Honey, Don't Bother Mommy. I'm Writing a Mildly Annoyed Letter to the New York Times.
I guess it could also have been titled Honey Don't Bother Mommy. I'm Making Ends Meet for Our Family in a Tough Economy but that doesn't seem as enticingly condescending. Also, then it would have to go in the business section and not fashion + style and that would just mess up everything!
Author Jennifer Mendelsohn also writes a blog called Clever Title TK which I actually mentioned here in my post about 50 lesser known mom bloggers, which she references in the piece. And I like her. I bet you would too. She's funny and smart and is great on twitter, and I'd imagine we'd love each other in person. But I don't love this article. I'm kind of praying that her editor wrote the headline and not her.
In the piece, she describes a conference called Bloggy Boot Camp that I don't know much about:
The topics on that day’s agenda included search-engine optimization, building a “comment tribe” and how to create an effective media kit. There would be much talk of defining your “brand” and driving up page views.I know I wasn't there and all, but here I'm wondering - how is the agenda here any different than that at any tech conference anywhere, and why does that warrant a mention in the Times?
Oh wait..because moms were there.
And we're supposed to be home with our younguns suckling at our teats while we try in earnest to get our whites whiter, our pancakes fluffier, and our menfolk happier.

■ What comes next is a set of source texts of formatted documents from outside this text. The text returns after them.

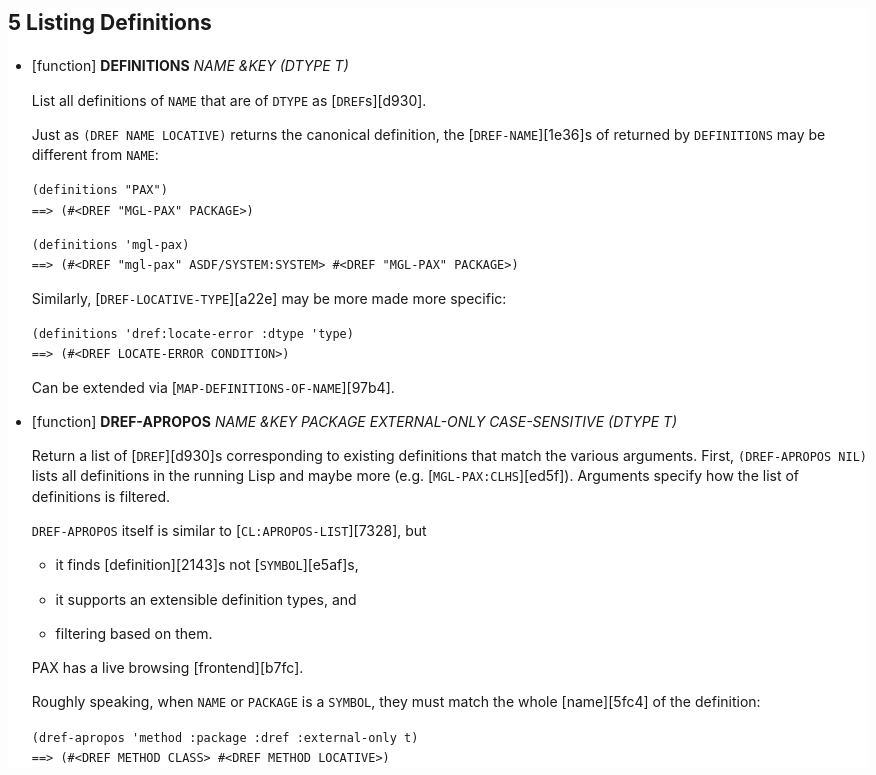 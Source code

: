 <a id="x-28DREF-3A-40LISTING-DEFINITIONS-20MGL-PAX-3ASECTION-29"></a>

## 5 Listing Definitions

<a id="x-28DREF-3ADEFINITIONS-20FUNCTION-29"></a>

- [function] **DEFINITIONS** *NAME &KEY (DTYPE T)*

    List all definitions of `NAME` that are of `DTYPE` as [`DREF`s][d930].
    
    Just as `(DREF NAME LOCATIVE)` returns the canonical definition, the
    [`DREF-NAME`][1e36]s of returned by `DEFINITIONS` may be different from `NAME`:
    
    ```common-lisp
    (definitions "PAX")
    ==> (#<DREF "MGL-PAX" PACKAGE>)
    ```
    
    ```common-lisp
    (definitions 'mgl-pax)
    ==> (#<DREF "mgl-pax" ASDF/SYSTEM:SYSTEM> #<DREF "MGL-PAX" PACKAGE>)
    ```
    
    Similarly, [`DREF-LOCATIVE-TYPE`][a22e] may be more made more specific:
    
    ```common-lisp
    (definitions 'dref:locate-error :dtype 'type)
    ==> (#<DREF LOCATE-ERROR CONDITION>)
    ```
    
    Can be extended via [`MAP-DEFINITIONS-OF-NAME`][97b4].

<a id="x-28DREF-3ADREF-APROPOS-20FUNCTION-29"></a>

- [function] **DREF-APROPOS** *NAME &KEY PACKAGE EXTERNAL-ONLY CASE-SENSITIVE (DTYPE T)*

    Return a list of [`DREF`][d930]s corresponding to existing
    definitions that match the various arguments. First, `(DREF-APROPOS
    NIL)` lists all definitions in the running Lisp and maybe more (e.g.
    [`MGL-PAX:CLHS`][ed5f]). Arguments specify how the list of
    definitions is filtered.
    
    `DREF-APROPOS` itself is similar to [`CL:APROPOS-LIST`][7328], but
    
    - it finds [definition][2143]s not [`SYMBOL`][e5af]s,
    
    - it supports an extensible definition types, and
    
    - filtering based on them.
    
    PAX has a live browsing [frontend][b7fc].
    
    Roughly speaking, when `NAME` or `PACKAGE` is a `SYMBOL`, they must match
    the whole [name][5fc4] of the definition:
    
    ```common-lisp
    (dref-apropos 'method :package :dref :external-only t)
    ==> (#<DREF METHOD CLASS> #<DREF METHOD LOCATIVE>)
    ```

The best guess I have is that the conference was so marketing focused--and not content focused-- that it would inspire a journalist who values writing to jot down a quip like: Heed the speaker’s advice, and you, too, might get 28,549 views of your tutu-making tutorial! Even I've been known to eyeroll about bloggers who utilize the medium solely for freebies, or blogs that put SEO ahead of good writing. So if the point of the article was to illuminate that this particular conference wasn't emblematic of the best of the momblogosphere, maybe that's fair.
But I'm not sure that that's what comes across.

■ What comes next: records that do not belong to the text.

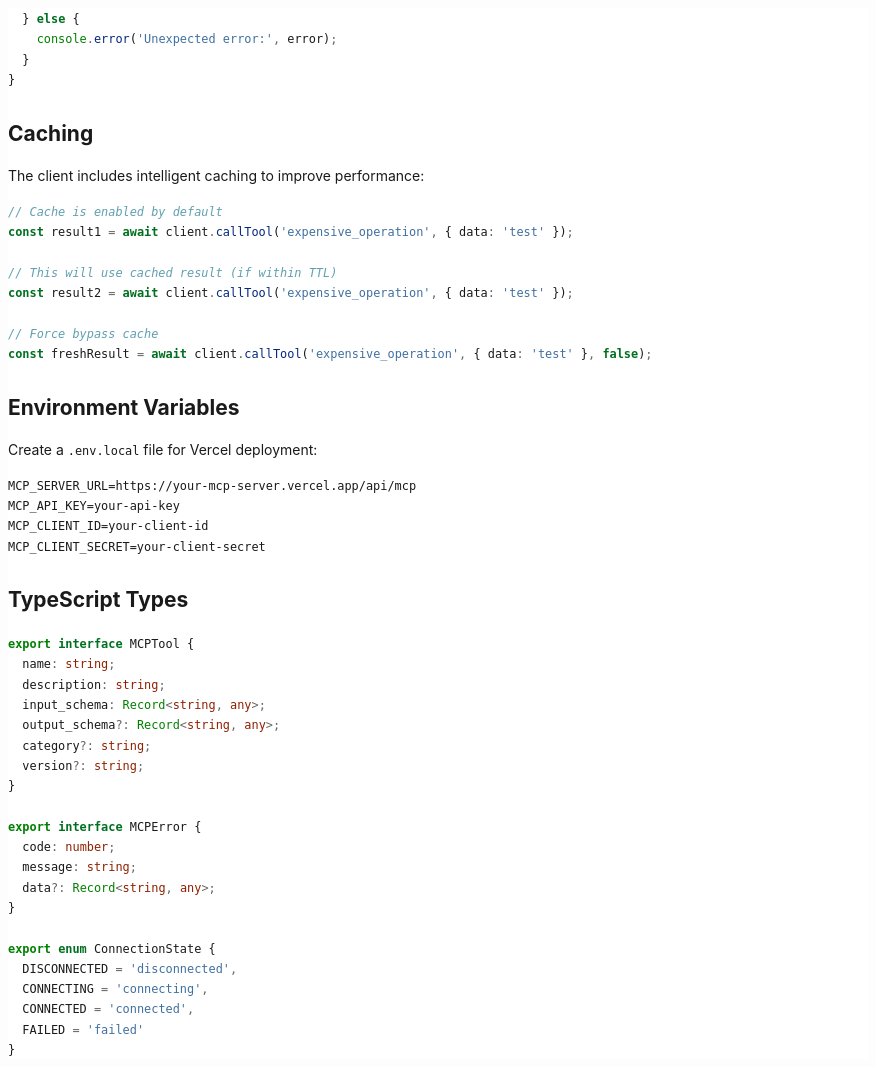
 ```typescript
  } else {
    console.error('Unexpected error:', error);
  }
}
```

## Caching

The client includes intelligent caching to improve performance:

```typescript
// Cache is enabled by default
const result1 = await client.callTool('expensive_operation', { data: 'test' });

// This will use cached result (if within TTL)
const result2 = await client.callTool('expensive_operation', { data: 'test' });

// Force bypass cache
const freshResult = await client.callTool('expensive_operation', { data: 'test' }, false);
```

## Environment Variables

Create a `.env.local` file for Vercel deployment:

```env
MCP_SERVER_URL=https://your-mcp-server.vercel.app/api/mcp
MCP_API_KEY=your-api-key
MCP_CLIENT_ID=your-client-id
MCP_CLIENT_SECRET=your-client-secret
```

## TypeScript Types

```typescript
export interface MCPTool {
  name: string;
  description: string;
  input_schema: Record<string, any>;
  output_schema?: Record<string, any>;
  category?: string;
  version?: string;
}

export interface MCPError {
  code: number;
  message: string;
  data?: Record<string, any>;
}

export enum ConnectionState {
  DISCONNECTED = 'disconnected',
  CONNECTING = 'connecting',
  CONNECTED = 'connected',
  FAILED = 'failed'
}
```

I can't imagine Jennifer was intending to slight the entire community of moms who blog, she being one. In fact, once you get past the first half of the article, there's actually some solid information in there, including a good quote from Amy Lupold Blair about blogging as valuable flex-time work, a hilarious analogy from Ciaran Blumenfeld (worth a read for that alone!) and some analysis from my author services rep at Cool Mom Picks, Pamela Parker of Federated Media. But I wish all that had been the focus of an article about my favorite blogging community that just made the front page of my favorite section of my favorite Sunday paper. I wish it had opened with the yearning of bloggers for the community to return to good writing, and the evidence that in the end, that's mostly what pays off, and not this SEO bullshit or obsession with stats.
However I'm afraid that in our ADD world, most readers won't get much past the opening snark, which continues to affirm all the negativity surrounding the word mommyblog. In other words, more silly mommies and their silly "expensive hobby."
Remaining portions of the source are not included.